A frase de Benjamin sobre ser visto e olhar os outros lembra esses quarteirões residenciais onde praticamente toda a calçada e todo o asfalto estão na área de cobertura de alguma câmara em algum ponto dali. 

Não sei se é ballardiano demais imaginar um condomínio onde qualquer morador, da TV de sua sala, pudesse sintonizar o que estava sendo transmitido por todas as câmeras de segurança do seu prédio, ou da vizinhança (com autorização). 

Daria um bom gancho para um romance policial, se todos os suspeitos dispusessem desse acesso; para checar álibis, etc.

Uma reação “romântica” a essa vigilância dos flashes é o filme “noir”, onde os rostos estão sempre semiocultos e os ambientes sempre na penumbra ou então são uma treva cortada por uma lâmina de luz. Ninguém vê nada com clareza. 

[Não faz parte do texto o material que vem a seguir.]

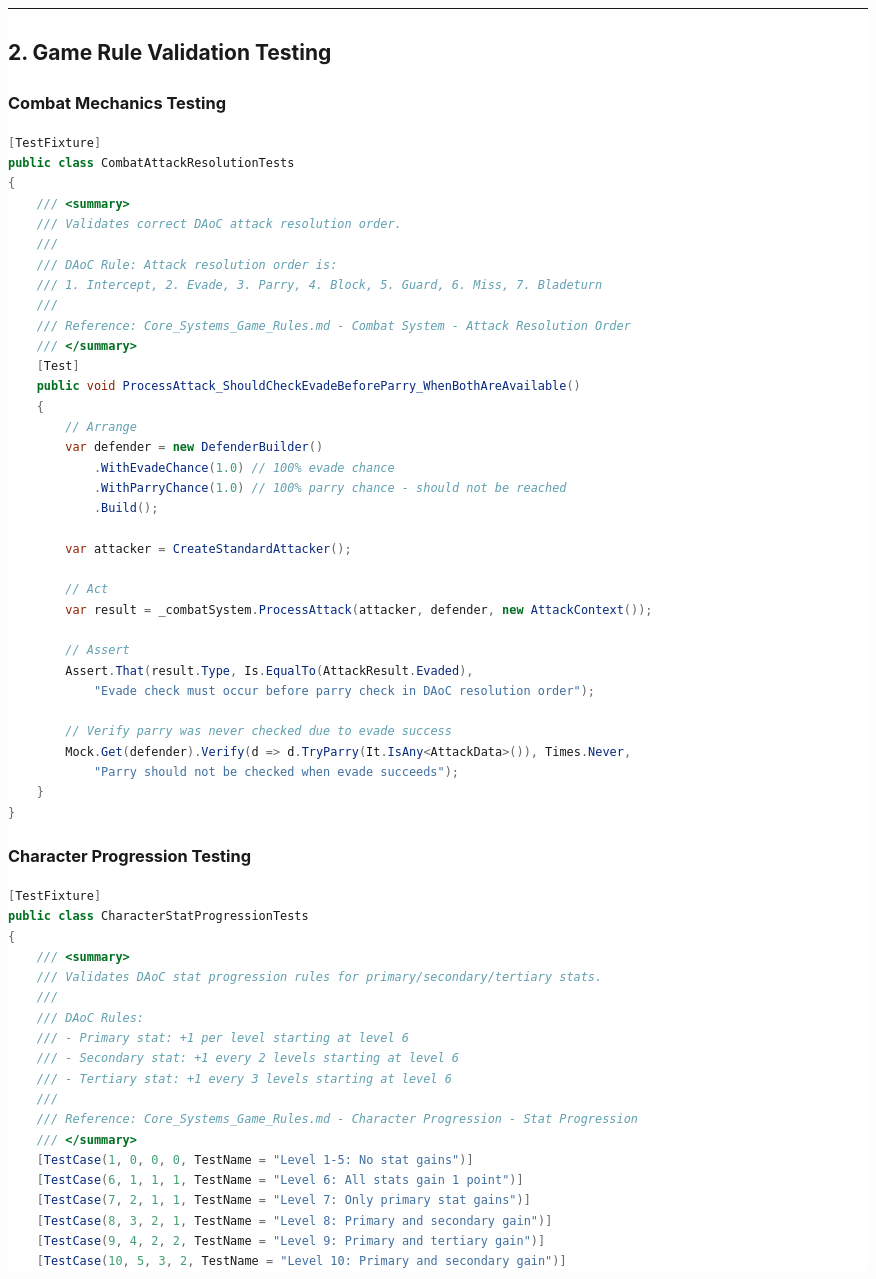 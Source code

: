 
---

## 2. Game Rule Validation Testing

### Combat Mechanics Testing
```csharp
[TestFixture]
public class CombatAttackResolutionTests
{
    /// <summary>
    /// Validates correct DAoC attack resolution order.
    /// 
    /// DAoC Rule: Attack resolution order is:
    /// 1. Intercept, 2. Evade, 3. Parry, 4. Block, 5. Guard, 6. Miss, 7. Bladeturn
    /// 
    /// Reference: Core_Systems_Game_Rules.md - Combat System - Attack Resolution Order
    /// </summary>
    [Test]
    public void ProcessAttack_ShouldCheckEvadeBeforeParry_WhenBothAreAvailable()
    {
        // Arrange
        var defender = new DefenderBuilder()
            .WithEvadeChance(1.0) // 100% evade chance
            .WithParryChance(1.0) // 100% parry chance - should not be reached
            .Build();
        
        var attacker = CreateStandardAttacker();
        
        // Act
        var result = _combatSystem.ProcessAttack(attacker, defender, new AttackContext());
        
        // Assert
        Assert.That(result.Type, Is.EqualTo(AttackResult.Evaded), 
            "Evade check must occur before parry check in DAoC resolution order");
        
        // Verify parry was never checked due to evade success
        Mock.Get(defender).Verify(d => d.TryParry(It.IsAny<AttackData>()), Times.Never,
            "Parry should not be checked when evade succeeds");
    }
}
```

### Character Progression Testing
```csharp
[TestFixture]
public class CharacterStatProgressionTests
{
    /// <summary>
    /// Validates DAoC stat progression rules for primary/secondary/tertiary stats.
    /// 
    /// DAoC Rules:
    /// - Primary stat: +1 per level starting at level 6
    /// - Secondary stat: +1 every 2 levels starting at level 6  
    /// - Tertiary stat: +1 every 3 levels starting at level 6
    /// 
    /// Reference: Core_Systems_Game_Rules.md - Character Progression - Stat Progression
    /// </summary>
    [TestCase(1, 0, 0, 0, TestName = "Level 1-5: No stat gains")]
    [TestCase(6, 1, 1, 1, TestName = "Level 6: All stats gain 1 point")]
    [TestCase(7, 2, 1, 1, TestName = "Level 7: Only primary stat gains")]
    [TestCase(8, 3, 2, 1, TestName = "Level 8: Primary and secondary gain")]
    [TestCase(9, 4, 2, 2, TestName = "Level 9: Primary and tertiary gain")]
    [TestCase(10, 5, 3, 2, TestName = "Level 10: Primary and secondary gain")]
```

Falei no cinema mas o romance policial equivalente também tem esse clima meio expressionista, de coisas vistas apenas pela metade, ou pela sombra, ou pelo reflexo. Cornell Woolrich tem uma série de romances com as palavras “Black” ou “Dark”. Um levantamento das descrições dos personagens dos romances “noir” talvez revelasse a incidência reiterada de expressões como “com o rosto oculto pela sombra”, etc. 

Um mundo de incerteza e de matéria escura, o contrário do mundo de hoje, berrante, narcísico, escrachado, e onde todos querem ser reconhecidos.